Che Sweetland acquired some chickens as a therapeutic tool.
“To make it so I had to leave my house once a day to take care of the chickens,” she explains. “And when I realized that my body and my emotions really liked the farming lifestyle, I ended up getting some goats.”Both the text of the story a video of the news clip are online. (It is not an autoplay; you click on the video player to view or listen to the story.) There are lots of fun sounds and sights of happy chickens and goats, as well as Sweetland's story of creativity and ingenuity in creating a rich life following years of trauma.
The WABI story also shows how the UMaine Cooperative Extension School can help disabled Maine farmers continue farming.

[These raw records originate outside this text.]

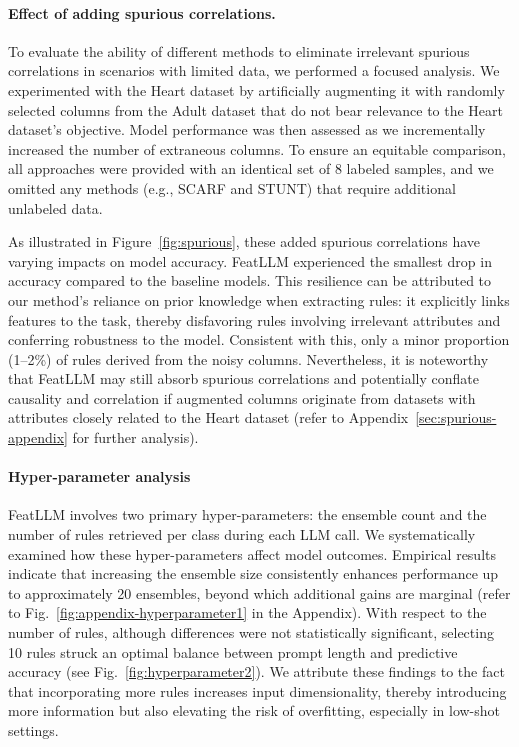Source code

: \vspace*{-0.12in}
\paragraph{Effect of adding spurious correlations.} To evaluate the ability of different methods to eliminate irrelevant spurious correlations in scenarios with limited data, we performed a focused analysis. We experimented with the Heart dataset by artificially augmenting it with randomly selected columns from the Adult dataset that do not bear relevance to the Heart dataset’s objective. Model performance was then assessed as we incrementally increased the number of extraneous columns. To ensure an equitable comparison, all approaches were provided with an identical set of 8 labeled samples, and we omitted any methods (e.g., SCARF and STUNT) that require additional unlabeled data.

As illustrated in Figure~\ref{fig:spurious}, these added spurious correlations have varying impacts on model accuracy. \textsf{FeatLLM} experienced the smallest drop in accuracy compared to the baseline models. This resilience can be attributed to our method’s reliance on prior knowledge when extracting rules: it explicitly links features to the task, thereby disfavoring rules involving irrelevant attributes and conferring robustness to the model. Consistent with this, only a minor proportion (1–2\%) of rules derived from the noisy columns. Nevertheless, it is noteworthy that \textsf{FeatLLM} may still absorb spurious correlations and potentially conflate causality and correlation if augmented columns originate from datasets with attributes closely related to the Heart dataset (refer to Appendix~\ref{sec:spurious-appendix} for further analysis).

\vspace*{-0.12in}
\paragraph{Hyper-parameter analysis}
\textsf{FeatLLM} involves two primary hyper-parameters: the ensemble count and the number of rules retrieved per class during each LLM call. We systematically examined how these hyper-parameters affect model outcomes. Empirical results indicate that increasing the ensemble size consistently enhances performance up to approximately 20 ensembles, beyond which additional gains are marginal (refer to Fig.~\ref{fig:appendix-hyperparameter1} in the Appendix). With respect to the number of rules, although differences were not statistically significant, selecting 10 rules struck an optimal balance between prompt length and predictive accuracy (see Fig.~\ref{fig:hyperparameter2}). We attribute these findings to the fact that incorporating more rules increases input dimensionality, thereby introducing more information but also elevating the risk of overfitting, especially in low-shot settings.

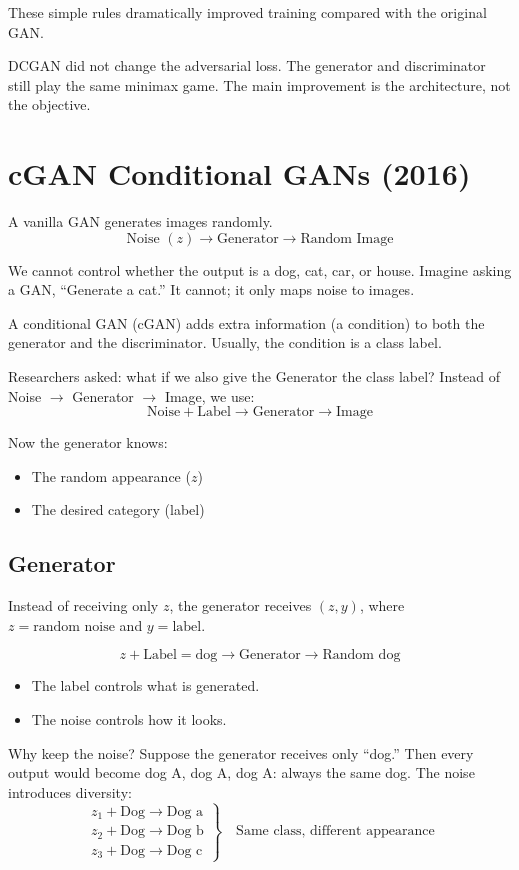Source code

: These simple rules dramatically improved training compared with the original GAN.

DCGAN did not change the adversarial loss. The generator and discriminator still play the same minimax game. The main improvement is the architecture, not the objective.

\section{cGAN Conditional GANs (2016)}

A vanilla GAN generates images randomly.
\[
\text{Noise } (z) \longrightarrow \text{Generator} \longrightarrow \text{Random Image}
\]

We cannot control whether the output is a dog, cat, car, or house. Imagine asking a GAN, ``Generate a cat.'' It cannot; it only maps noise to images.

A conditional GAN (cGAN) adds extra information (a condition) to both the generator and the discriminator. Usually, the condition is a class label.

Researchers asked: what if we also give the Generator the class label?
Instead of Noise $\rightarrow$ Generator $\rightarrow$ Image, we use:
\[
\text{Noise} + \text{Label} \longrightarrow \text{Generator} \longrightarrow \text{Image}
\]

Now the generator knows:
\begin{itemize}
    \item The random appearance ($z$)
    \item The desired category (label)
\end{itemize}

\subsection*{Generator}

Instead of receiving only $z$, the generator receives $(z, y)$, where $z = \text{random noise}$ and $y = \text{label}$.

\[
z + \text{Label} = \text{dog} \longrightarrow \text{Generator} \longrightarrow \text{Random dog}
\]

\begin{itemize}
    \item The label controls what is generated.
    \item The noise controls how it looks.
\end{itemize}

Why keep the noise? Suppose the generator receives only ``dog.'' Then every output would become dog A, dog A, dog A: always the same dog.
The noise introduces diversity:
\[
\left.
\begin{array}{l}
z_1 + \text{Dog} \longrightarrow \text{Dog a} \\
z_2 + \text{Dog} \longrightarrow \text{Dog b} \\
z_3 + \text{Dog} \longrightarrow \text{Dog c}
\end{array}
\right\} \quad \text{Same class, different appearance}
\]

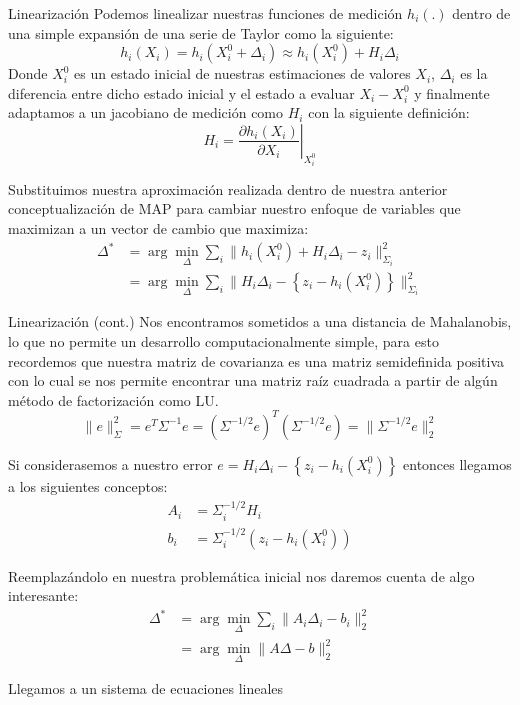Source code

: \documentclass[10pt]{beamer}
\begin{document}
        \begin{frame}{Linearización}
            Podemos linealizar nuestras funciones de medición $h_i(.)$ dentro de una simple expansión de una serie de Taylor como la siguiente:
            \[
            h_i(X_i) = h_i(X^0_i + \Delta_i) \approx h_i(X^0_i) + H_i \Delta_i
            \]
            Donde $X^0_i$ es un estado inicial de nuestras estimaciones de valores $X_i$, $\Delta_i$ es la diferencia entre dicho estado inicial y el estado a evaluar $X_i - X^0_i$ y finalmente adaptamos a un jacobiano de medición como $H_i$ con la siguiente definición:
            \[
            H_i = \left.\frac{\partial h_i(X_i)}{\partial X_i}\right|_{X_i^0}
            \]

            Substituimos nuestra aproximación realizada dentro de nuestra anterior conceptualización de MAP para cambiar nuestro enfoque de variables que maximizan a un vector de cambio que maximiza:
            \[
            \begin{aligned}
                \Delta^* &= \arg\min_\Delta \sum_i \|h_i(X^0_i) + H_i\Delta_i - z_i \|^2_{\Sigma_i} \\
                &=  \arg\min_\Delta \sum_i \|H_i\Delta_i - \left\{z_i - h_i(X^0_i)\right\} \|^2_{\Sigma_i} 
            \end{aligned}
            \]
        \end{frame}

        \begin{frame}{Linearización (cont.)}
            Nos encontramos sometidos a una distancia de Mahalanobis, lo que no permite un desarrollo computacionalmente simple, para esto recordemos que
            nuestra matriz de covarianza es una matriz semidefinida positiva con lo cual se nos permite encontrar una matriz raíz cuadrada a partir de algún método de factorización como LU.
            \[
            \|e\|^2_\Sigma = e^T \Sigma^{-1} e = \left(\Sigma^{-1/2}e\right)^T \left(\Sigma^{-1/2}e\right) = \|\Sigma^{-1/2} e\|^2_2
            \]

            Si considerasemos a nuestro error $e = H_i\Delta_i - \left\{z_i - h_i(X^0_i)\right\}$ entonces llegamos a los siguientes conceptos:
            \[
            \begin{aligned}
                A_i &= \Sigma^{-1/2}_i H_i \\
                b_i &= \Sigma^{-1/2}_i \left(z_i - h_i(X^0_i)\right)
            \end{aligned}
            \]

            Reemplazándolo en nuestra problemática inicial nos daremos cuenta de algo interesante:
            \[
                \begin{aligned}
                    \Delta^* &= \arg\min_\Delta \sum_i \|A_i \Delta_i - b_i \|^2_2 \\
                    &=  \arg\min_\Delta \|A \Delta - b \|^2_2 
                \end{aligned}
            \]

            Llegamos a un sistema de ecuaciones lineales

        \end{frame}
        
\end{document}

Because Sweetland has back and neck issues that were interfering with farmwork, she contacted them and got help setting up an ergonomic milking station and other assistance:
“Maine Agrability is a state-wide program that helps farmers with disabilities or chronic illnesses keeping farming,” explains Richard Brzozowski, an agriculture extension educator.

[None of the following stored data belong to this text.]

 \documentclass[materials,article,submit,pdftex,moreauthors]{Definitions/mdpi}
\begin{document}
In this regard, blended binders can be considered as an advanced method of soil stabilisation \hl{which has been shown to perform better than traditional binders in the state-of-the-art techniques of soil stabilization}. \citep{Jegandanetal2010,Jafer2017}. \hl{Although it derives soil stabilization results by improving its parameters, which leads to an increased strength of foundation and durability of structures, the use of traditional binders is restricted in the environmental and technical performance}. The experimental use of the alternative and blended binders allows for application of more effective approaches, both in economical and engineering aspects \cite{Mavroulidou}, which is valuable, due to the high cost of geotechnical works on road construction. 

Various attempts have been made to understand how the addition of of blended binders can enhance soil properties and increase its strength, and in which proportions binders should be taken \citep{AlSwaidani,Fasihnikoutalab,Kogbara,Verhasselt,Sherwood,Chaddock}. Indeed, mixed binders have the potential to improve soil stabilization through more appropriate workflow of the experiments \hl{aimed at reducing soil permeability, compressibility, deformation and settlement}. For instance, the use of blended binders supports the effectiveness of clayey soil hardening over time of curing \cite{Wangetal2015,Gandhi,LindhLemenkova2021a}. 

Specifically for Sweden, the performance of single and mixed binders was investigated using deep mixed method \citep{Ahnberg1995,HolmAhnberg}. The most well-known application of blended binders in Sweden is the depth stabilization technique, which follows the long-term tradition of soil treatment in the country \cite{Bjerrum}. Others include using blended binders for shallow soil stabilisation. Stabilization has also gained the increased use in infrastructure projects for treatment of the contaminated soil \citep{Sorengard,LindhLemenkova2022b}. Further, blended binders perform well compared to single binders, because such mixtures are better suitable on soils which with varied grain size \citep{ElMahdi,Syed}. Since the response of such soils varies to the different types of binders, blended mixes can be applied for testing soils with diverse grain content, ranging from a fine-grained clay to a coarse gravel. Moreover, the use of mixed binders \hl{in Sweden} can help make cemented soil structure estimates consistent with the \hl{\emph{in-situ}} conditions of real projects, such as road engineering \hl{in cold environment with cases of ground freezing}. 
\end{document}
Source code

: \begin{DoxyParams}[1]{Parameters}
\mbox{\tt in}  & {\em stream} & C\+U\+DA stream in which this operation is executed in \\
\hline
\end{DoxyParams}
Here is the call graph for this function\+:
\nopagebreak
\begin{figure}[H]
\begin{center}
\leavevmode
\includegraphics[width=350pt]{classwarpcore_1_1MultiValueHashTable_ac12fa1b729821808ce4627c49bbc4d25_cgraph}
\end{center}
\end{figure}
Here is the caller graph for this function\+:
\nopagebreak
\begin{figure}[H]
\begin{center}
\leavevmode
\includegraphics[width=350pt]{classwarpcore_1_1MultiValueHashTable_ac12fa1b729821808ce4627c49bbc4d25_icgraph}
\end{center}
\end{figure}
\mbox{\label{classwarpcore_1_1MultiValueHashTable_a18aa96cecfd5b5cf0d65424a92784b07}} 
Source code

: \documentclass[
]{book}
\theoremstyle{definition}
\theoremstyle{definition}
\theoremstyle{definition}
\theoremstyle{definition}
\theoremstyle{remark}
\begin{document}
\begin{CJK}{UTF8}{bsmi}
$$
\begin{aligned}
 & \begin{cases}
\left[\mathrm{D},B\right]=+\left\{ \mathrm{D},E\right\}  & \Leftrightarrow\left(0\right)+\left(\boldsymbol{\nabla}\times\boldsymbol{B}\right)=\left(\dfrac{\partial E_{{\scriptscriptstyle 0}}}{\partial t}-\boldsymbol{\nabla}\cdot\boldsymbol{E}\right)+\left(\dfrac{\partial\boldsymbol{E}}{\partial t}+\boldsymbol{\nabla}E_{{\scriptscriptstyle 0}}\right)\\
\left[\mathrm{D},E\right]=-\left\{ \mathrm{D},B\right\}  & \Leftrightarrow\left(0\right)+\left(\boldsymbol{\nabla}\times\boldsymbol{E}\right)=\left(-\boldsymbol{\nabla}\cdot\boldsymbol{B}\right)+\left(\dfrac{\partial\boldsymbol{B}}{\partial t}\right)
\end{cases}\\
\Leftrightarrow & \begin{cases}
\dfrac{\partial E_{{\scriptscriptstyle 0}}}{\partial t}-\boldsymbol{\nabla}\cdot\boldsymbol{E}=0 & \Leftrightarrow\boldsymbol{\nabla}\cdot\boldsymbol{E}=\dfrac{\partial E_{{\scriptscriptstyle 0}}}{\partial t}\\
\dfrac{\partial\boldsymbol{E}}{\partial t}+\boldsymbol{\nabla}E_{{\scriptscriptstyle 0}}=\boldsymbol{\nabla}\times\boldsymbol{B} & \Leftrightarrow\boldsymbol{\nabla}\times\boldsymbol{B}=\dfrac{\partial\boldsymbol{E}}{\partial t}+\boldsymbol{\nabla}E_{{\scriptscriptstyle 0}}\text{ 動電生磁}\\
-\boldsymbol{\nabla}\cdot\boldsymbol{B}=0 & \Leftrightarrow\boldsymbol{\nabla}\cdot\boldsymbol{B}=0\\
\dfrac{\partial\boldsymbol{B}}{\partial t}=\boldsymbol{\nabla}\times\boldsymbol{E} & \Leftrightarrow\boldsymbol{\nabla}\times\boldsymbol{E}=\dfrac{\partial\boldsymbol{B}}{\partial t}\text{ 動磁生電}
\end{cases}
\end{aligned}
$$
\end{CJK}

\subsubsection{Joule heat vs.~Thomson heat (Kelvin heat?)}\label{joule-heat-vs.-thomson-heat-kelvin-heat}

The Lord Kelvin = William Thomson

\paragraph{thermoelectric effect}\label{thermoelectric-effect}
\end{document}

It started four years ago through a grant from the U.S. Department of Agriculture. The idea is to provide those in agriculture as well as future farmers with informational tools. The program is also available to veterans and will soon be reaching out to those in the aquaculture and logging industries.
“You don’t look at the disability part,” explains Brzozowski, “you think of what they can do, the ability part.”